Prime Meats: The Frankies Get Serious About Breakfast


[Photographs: Robyn Lee]

Prime Meats

465 Court Street, Brooklyn NY 11231 (at Luquer; map); 718-254-0327;
Service: Attentive, forthright, knowledgeable
Setting: A restored corner bar with a pleasant garden attached
Compare It To: Char No. 4, General Greene
Must-Haves: French toast, rosti, mushrooms with poached egg and bratwurst, smoked trout salad
Cost: $20 including tax and tip for a hearty breakfast
Grade: A-

Serious cooks are getting mighty serious about breakfast in this town. And as an early riser and serious eater, all I can do is say yay, halleleujah, and it's about time!

Because there was a time, not too long ago, when breakfast choices in New York were limited to Greek coffee shops, retro (and real) diners, and overpriced hotel dining rooms. (Barney Greengrass was, and still is, a delightful anachronistic exception.) Egg in Williamsburg, Cookshop, Trestle on Tenth, and Locanda Verde have led the serious breakfast wave, and now here come the Frankies, Frank Castronova and Frank Falcinelli. Their newest venture, Prime Meats, is open for breakfast seven days a week at 7 a.m.

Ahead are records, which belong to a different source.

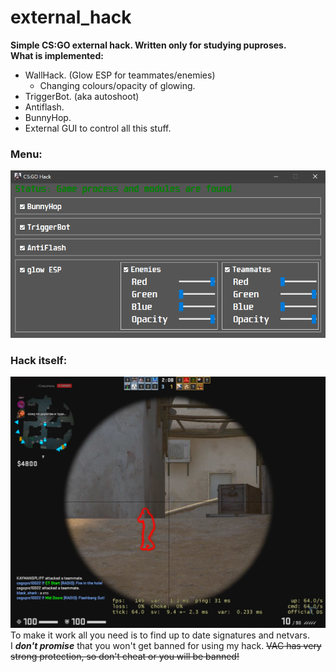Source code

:# external_hack
<b>Simple CS:GO external hack. Written only for studying puproses.</br>
What is implemented:</b>
- WallHack. (Glow ESP for teammates/enemies) 
  - Changing colours/opacity of glowing.
- TriggerBot. (aka autoshoot)
- Antiflash.
- BunnyHop.
- External GUI to control all this stuff.

<h3> Menu:</h3>

![](menu.png)

<h3> Hack itself: </h3>

![](hack.png)
To make it work all you need is to find up to date signatures and netvars. </br>
I ***don't promise*** that you won't get banned for using my hack. <s>VAC has very strong protection, so don't cheat or you will be banned!</s>
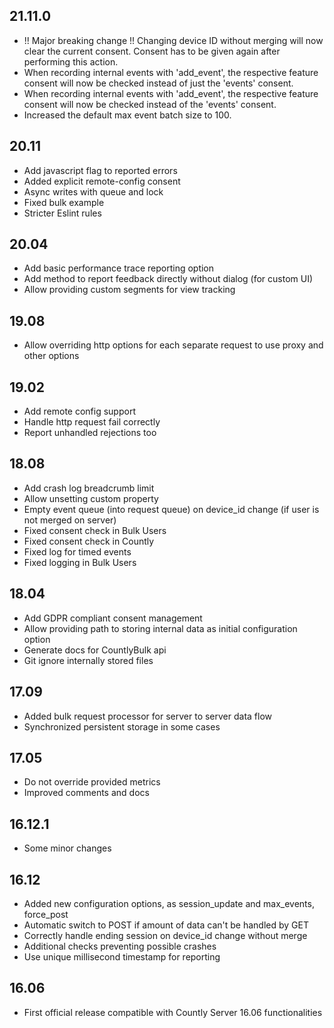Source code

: ## 21.11.0
- !! Major breaking change !! Changing device ID without merging will now clear the current consent. Consent has to be given again after performing this action.
- When recording internal events with 'add_event', the respective feature consent will now be checked instead of just the 'events' consent. 
- When recording internal events with 'add_event', the respective feature consent will now be checked instead of the 'events' consent. 
- Increased the default max event batch size to 100.

## 20.11
- Add javascript flag to reported errors
- Added explicit remote-config consent
- Async writes with queue and lock
- Fixed bulk example
- Stricter Eslint rules

## 20.04
- Add basic performance trace reporting option
- Add method to report feedback directly without dialog (for custom UI)
- Allow providing custom segments for view tracking

## 19.08
- Allow overriding http options for each separate request to use proxy and other options

## 19.02
- Add remote config support
- Handle http request fail correctly
- Report unhandled rejections too

## 18.08
- Add crash log breadcrumb limit
- Allow unsetting custom property
- Empty event queue (into request queue) on device_id change (if user is not merged on server)
- Fixed consent check in Bulk Users
- Fixed consent check in Countly
- Fixed log for timed events
- Fixed logging in Bulk Users

## 18.04
- Add GDPR compliant consent management
- Allow providing path to storing internal data as initial configuration option
- Generate docs for CountlyBulk api
- Git ignore internally stored files

## 17.09
- Added bulk request processor for server to server data flow
- Synchronized persistent storage in some cases

## 17.05
- Do not override provided metrics
- Improved comments and docs

## 16.12.1
- Some minor changes

## 16.12
- Added new configuration options, as session_update and max_events, force_post
- Automatic switch to POST if amount of data can't be handled by GET
- Correctly handle ending session on device_id change without merge
- Additional checks preventing possible crashes
- Use unique millisecond timestamp for reporting

## 16.06
- First official release compatible with Countly Server 16.06 functionalities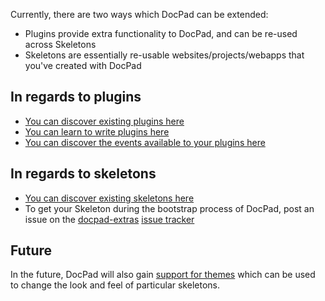 Currently, there are two ways which DocPad can be extended:

- Plugins provide extra functionality to DocPad, and can be re-used across Skeletons
- Skeletons are essentially re-usable websites/projects/webapps that you've created with DocPad

## In regards to plugins

- [You can discover existing plugins here](https://github.com/bevry/docpad/wiki/Plugins)
- [You can learn to write plugins here](https://github.com/bevry/docpad/wiki/Writing-a-Plugin)
- [You can discover the events available to your plugins here](https://github.com/bevry/docpad/wiki/Plugin-Events)

## In regards to skeletons

- [You can discover existing skeletons here](https://github.com/bevry/docpad/wiki/Skeletons)
- To get your Skeleton during the bootstrap process of DocPad, post an issue on the [docpad-extras](https://github.com/bevry/docpad-extras) [issue tracker](https://github.com/bevry/docpad-extras/issues)

## Future

In the future, DocPad will also gain [support for themes](https://github.com/bevry/docpad/issues/126) which can be used to change the look and feel of particular skeletons.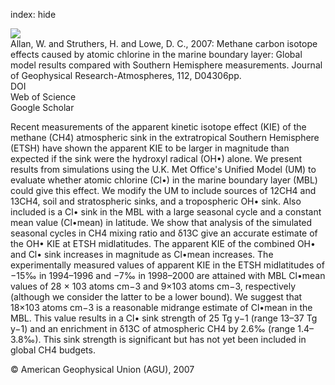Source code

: index: hide

<div class="Citation">
    <div class="Citation-thumb CitationThumb-linked"  data-href="https://doi.org/10.1029/2006jd007369">
      <img src="https://static.claimspace.cloud/climate-study-static/refs/thumbs/6/Allan_et_al_2007-thumb.png" />
    </div>

  <div class="Citation-body">
    <div class="Citation-text">Allan, W. and Struthers, H. and Lowe, D. C., 2007: Methane carbon isotope effects caused by atomic chlorine in the marine boundary layer: Global model results compared with Southern Hemisphere measurements. <span class="Article-journal">Journal of Geophysical Research-Atmospheres, </span><span class="Article-volume">112, </span>D04306pp.</div>
    <div class="Citation-links">
      <div class="CitationLink" data-href="https://doi.org/10.1029/2006jd007369">
        <div class="CitationLink-icon CitationLink-Doi"></div>
        <div class="CitationLink-text">DOI</div>
      </div>
      <div class="CitationLink" data-href="http://cel.webofknowledge.com/InboundService.do?customersID=atyponcel&smartRedirect=yes&mode=FullRecord&IsProductCode=Yes&product=CEL&Init=Yes&Func=Frame&action=retrieve&SrcApp=literatum&SrcAuth=atyponcel&SID=7CNc3cIRaBKjGbSujFM&UT=WOS:000244476500002">
        <div class="CitationLink-icon CitationLink-Isi"></div>
        <div class="CitationLink-text">Web of Science</div>
      </div>
      <div class="CitationLink" data-href="https://scholar.google.com/scholar?q=10.1029/2006jd007369">
        <div class="CitationLink-icon CitationLink-Scholar"></div>
        <div class="CitationLink-text">Google Scholar</div>
      </div>
    </div>
  </div>
</div>

Recent measurements of the apparent kinetic isotope effect (KIE) of the methane (CH4) atmospheric sink in the extratropical Southern Hemisphere (ETSH) have shown the apparent KIE to be larger in magnitude than expected if the sink were the hydroxyl radical (OH•) alone. We present results from simulations using the U.K. Met Office's Unified Model (UM) to evaluate whether atomic chlorine (Cl•) in the marine boundary layer (MBL) could give this effect. We modify the UM to include sources of 12CH4 and 13CH4, soil and stratospheric sinks, and a tropospheric OH• sink. Also included is a Cl• sink in the MBL with a large seasonal cycle and a constant mean value (Cl•mean) in latitude. We show that analysis of the simulated seasonal cycles in CH4 mixing ratio and δ13C give an accurate estimate of the OH• KIE at ETSH midlatitudes. The apparent KIE of the combined OH• and Cl• sink increases in magnitude as Cl•mean increases. The experimentally measured values of apparent KIE in the ETSH midlatitudes of −15‰ in 1994–1996 and −7‰ in 1998–2000 are attained with MBL Cl•mean values of 28 × 103 atoms cm−3 and 9×103 atoms cm−3, respectively (although we consider the latter to be a lower bound). We suggest that 18×103 atoms cm−3 is a reasonable midrange estimate of Cl•mean in the MBL. This value results in a Cl• sink strength of 25 Tg y−1 (range 13–37 Tg y−1) and an enrichment in δ13C of atmospheric CH4 by 2.6‰ (range 1.4–3.8‰). This sink strength is significant but has not yet been included in global CH4 budgets.

<div class="Citation-copy">
&copy; American Geophysical Union (AGU), 2007
</div>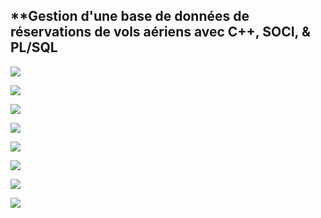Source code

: ﻿## **Gestion d'une base de données de réservations de vols aériens avec C++, SOCI, & PL/SQL

![](https://imgur.com/SFCyRzR.png)

![](https://imgur.com/gRXqCvt.png)

![](https://imgur.com/JInUDg8.png)

![](https://imgur.com/K9VW8an.png)

![](https://imgur.com/8WbHiYt.png)

![](https://imgur.com/6YoPEP3.png)

![](https://imgur.com/ADpNhau.png)

![](https://imgur.com/qxkWl48.png)
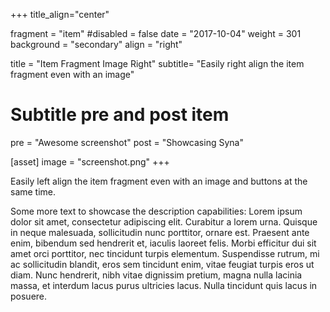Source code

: +++
title_align="center"

fragment = "item"
#disabled = false
date = "2017-10-04"
weight = 301
background = "secondary"
align = "right"

title = "Item Fragment Image Right"
subtitle= "Easily right align the item fragment even with an image"

# Subtitle pre and post item
pre = "Awesome screenshot"
post = "Showcasing Syna"

[asset]
  image = "screenshot.png"
+++

Easily left align the item fragment even with an image and buttons at the same time.

Some more text to showcase the description capabilities:
Lorem ipsum dolor sit amet, consectetur adipiscing elit.
Curabitur a lorem urna.
Quisque in neque malesuada, sollicitudin nunc porttitor, ornare est.
Praesent ante enim, bibendum sed hendrerit et, iaculis laoreet felis.
Morbi efficitur dui sit amet orci porttitor, nec tincidunt turpis elementum.
Suspendisse rutrum, mi ac sollicitudin blandit, eros sem tincidunt enim, vitae feugiat turpis eros ut diam.
Nunc hendrerit, nibh vitae dignissim pretium, magna nulla lacinia massa, et interdum lacus purus ultricies lacus.
Nulla tincidunt quis lacus in posuere.
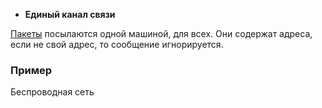 - **Единый канал связи**

[Пакеты](../термины/пакет) посылаются одной машиной, для всех. Они содержат адреса, если не свой адрес, то сообщение игнорируется.

### Пример

Беспроводная сеть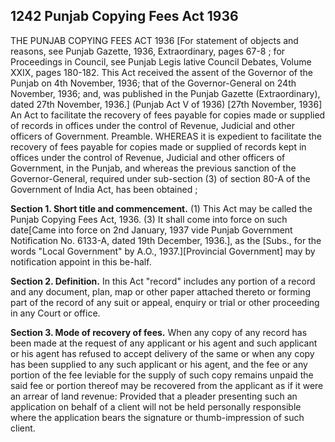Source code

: ## 1242 Punjab Copying Fees Act 1936
 
THE PUNJAB COPYING FEES ACT 1936
[For statement of objects and reasons, see Punjab Gazette, 1936, Extraordinary, pages 67-8 ; for Proceedings in Council, see Punjab Legis lative Council Debates, Volume XXIX, pages 180-182.
This Act received the assent of the Governor of the Punjab on 4th November, 1936; that of the Governor-General on 24th November, 1936; and, was published in the Punjab Gazette (Extraordinary), dated 27th November, 1936.]
(Punjab Act V of 1936)
[27th November, 1936]
An Act to facilitate the recovery of fees payable for copies made or supplied of records in offices under the control of Revenue, Judicial and other officers of Government.
Preamble. WHEREAS it is expedient to facilitate the recovery of fees payable for copies made or supplied of records kept in offices under the control of Revenue, Judicial and other officers of Government, in the Punjab, and whereas the previous sanction of the Governor-General, required under sub-section (3) of section 80-A of the Government of India Act, has been obtained ;

**Section 1. Short title and commencement.**
 (1) This Act may be called the Punjab Copying Fees Act, 1936.
   (3) It shall come into force on such date[Came into force on 2nd January, 1937 vide Punjab Government Notification No. 6133-A, dated 19th December, 1936.], as the [Subs., for the words "Local Government" by A.O., 1937.][Provincial Government] may by notification appoint in this be-half.

 

**Section 2. Definition.**
 In this Act "record" includes any portion of a record and any document, plan, map or other paper attached thereto or forming part of the record of any suit or appeal, enquiry or trial or other proceeding in any Court or office.

 

**Section 3. Mode of recovery of fees.**
 When any copy of any record has been made at the request of any applicant or his agent and such applicant or his agent has refused to accept delivery of the same or when any copy has been supplied to any such applicant or his agent, and the fee or any portion of the fee leviable for the supply of such copy remains unpaid the said fee or portion thereof may be recovered from the applicant as if it were an arrear of land revenue:
   Provided that a pleader presenting such an application on behalf of a client will not be held personally responsible where the application bears the signature or thumb-impression of such client.

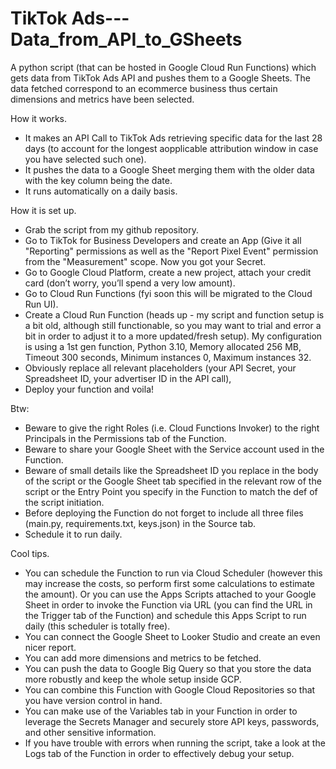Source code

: # TikTok Ads---Data_from_API_to_GSheets
A python script (that can be hosted in Google Cloud Run Functions) which gets data from TikTok Ads API and pushes them to a Google Sheets. 
The data fetched correspond to an ecommerce business thus certain dimensions and metrics have been selected.

How it works.
- It makes an API Call to TikTok Ads retrieving specific data for the last 28 days (to account for the longest aopplicable attribution window in case you have selected such one).
- It pushes the data to a Google Sheet merging them with the older data with the key column being the date.
- It runs automatically on a daily basis.

How it is set up.
- Grab the script from my github repository.
- Go to TikTok for Business Developers and create an App (Give it all "Reporting" permissions as well as the "Report Pixel Event" permission from the "Measurement" scope. Now you got your Secret. 
- Go to Google Cloud Platform, create a new project, attach your credit card (don’t worry, you’ll spend a very low amount).
- Go to Cloud Run Functions (fyi soon this will be migrated to the Cloud Run UI).
- Create a Cloud Run Function (heads up - my script and function setup is a bit old, although still functionable, so you may want to trial and error a bit in order to adjust it to a more updated/fresh setup). My configuration is using a 1st gen function, Python 3.10, Memory allocated 256 MB, Timeout 300 seconds, Minimum instances 0, Maximum instances 32.
- Obviously replace all relevant placeholders (your API Secret, your Spreadsheet ID, your advertiser ID in the API call),
- Deploy your function and voila!

Btw:
- Beware to give the right Roles (i.e. Cloud Functions Invoker) to the right Principals in the Permissions tab of the Function.
- Beware to share your Google Sheet with the Service account used in the Function.
- Beware of small details like the Spreadsheet ID you replace in the body of the script or the Google Sheet tab specified in the relevant row of the script or the Entry Point you specify in the Function to match the def of the script initiation.
- Before deploying the Function do not forget to include all three files (main.py, requirements.txt, keys.json) in the Source tab.
- Schedule it to run daily.

Cool tips.
- You can schedule the Function to run via Cloud Scheduler (however this may increase the costs, so perform first some calculations to estimate the amount). Or you can use the Apps Scripts attached to your Google Sheet in order to invoke the Function via URL (you can find the URL in the Trigger tab of the Function) and schedule this Apps Script to run daily (this scheduler is totally free).
- You can connect the Google Sheet to Looker Studio and create an even nicer report.
- You can add more dimensions and metrics to be fetched.
- You can push the data to Google Big Query so that you store the data more robustly and keep the whole setup inside GCP.
- You can combine this Function with Google Cloud Repositories so that you have version control in hand.
- You can make use of the Variables tab in your Function in order to leverage the Secrets Manager and securely store API keys, passwords, and other sensitive information.  
- If you have trouble with errors when running the script, take a look at the Logs tab of the Function in order to effectively debug your setup.
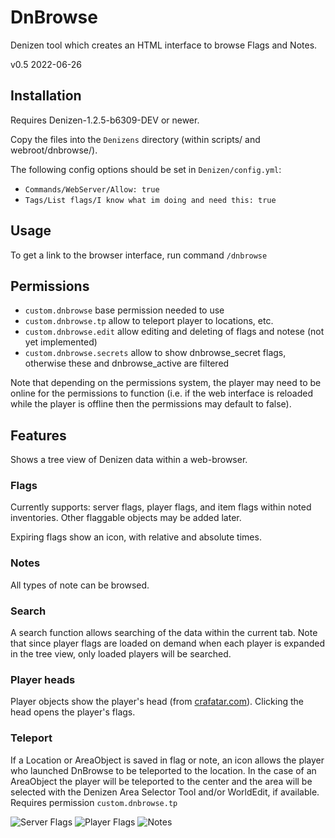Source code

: # DnBrowse

Denizen tool which creates an HTML interface to browse Flags and Notes.

v0.5 2022-06-26

## Installation

Requires Denizen-1.2.5-b6309-DEV or newer.

Copy the files into the `Denizens` directory (within scripts/ and webroot/dnbrowse/).

The following config options should be set in `Denizen/config.yml`:
- `Commands/WebServer/Allow: true`
- `Tags/List flags/I know what im doing and need this: true`

## Usage

To get a link to the browser interface, run command `/dnbrowse`

## Permissions

- `custom.dnbrowse` base permission needed to use
- `custom.dnbrowse.tp` allow to teleport player to locations, etc.
- `custom.dnbrowse.edit` allow editing and deleting of flags and notese (not yet implemented)
- `custom.dnbrowse.secrets` allow to show dnbrowse_secret flags, otherwise these and dnbrowse_active are filtered

Note that depending on the permissions system, the player may need to be online for the permissions to function (i.e. if the web interface is reloaded while the player is offline then the permissions may default to false).

## Features

Shows a tree view of Denizen data within a web-browser.

### Flags

Currently supports: server flags, player flags, and item flags within noted inventories. Other flaggable objects may be added later.

Expiring flags show an icon, with relative and absolute times.

### Notes

All types of note can be browsed.

### Search

A search function allows searching of the data within the current tab. Note that since player flags are loaded on demand when each player is expanded in the tree view, only loaded players will be searched.

### Player heads

Player objects show the player's head (from [crafatar.com](https://crafatar.com/)). Clicking the head opens the player's flags.

### Teleport

If a Location or AreaObject is saved in flag or note, an icon allows the player who launched DnBrowse to be teleported to the location. In the case of an AreaObject the player will be teleported to the center and the area will be selected with the Denizen Area Selector Tool and/or WorldEdit, if available.  Requires permission `custom.dnbrowse.tp`

![Server Flags](https://github.com/eb303/DnBrowse/blob/main/readme-images/server-flags.png?raw=true)
![Player Flags](https://github.com/eb303/DnBrowse/blob/main/readme-images/player-flags.png?raw=true)
![Notes](https://github.com/eb303/DnBrowse/blob/main/readme-images/notes.png?raw=true)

While I couldn't convince the serious eaters to get up that early to check Prime Meats out, I did manage to get Robyn, Erin, and Kathy out there on Labor Day, though I'm sure the principal enticement was the fact that I was paying the check and not the pleasure of my company.

No matter. The six of us managed to order just about the entire breakfast menu (the exceptions being the French breakfast pastries from Ceci Cela and the burger, which we had already sampled a few weeks back). And that breakfast menu turns out to be a model of seriously delicious consistency. There wasn't a loser in the bunch. From French toast to perfectly fried eggs over-easy to a fine trout salad, Prime Meats delivered on the promise of serious chefs thinking about breakfast in this town.


With visions of Karen DeMasco's supremely delicious breakfast baked goods at Locanda Verde dancing in our heads, we started off the meal with an olive oil mini-bundt cake and a slab of the stout cake, along with a buttered, braided pretzel roll. All were really tasty but not sublime, so they didn't quite prepare us for what came after.


French toast ($10) with excellent warm maple syrup was perfect. It was everything I want French toast to be, crispy on the outside, tender and not at all soggy or heavy on the inside. Why can't all French toast be this good?


Oat aficionado Erin Zimmer was mightily impressed with our bowl of steel cut oats, topped with the same great maple syrup ($6). They popped in the mouth, soft and tender without being mushy.


I don't think I've ever met a breakfast sandwich I didn't like, so it's not surprising that I really appreciated this version, which I ordered with bacon ($6 without meat, $9 with). The cheese was great, and so was the Faicco's thick cut bacon, but the housemade buttermilk biscuit could have been lighter and less dense, and the scrambled eggs were slightly overcooked.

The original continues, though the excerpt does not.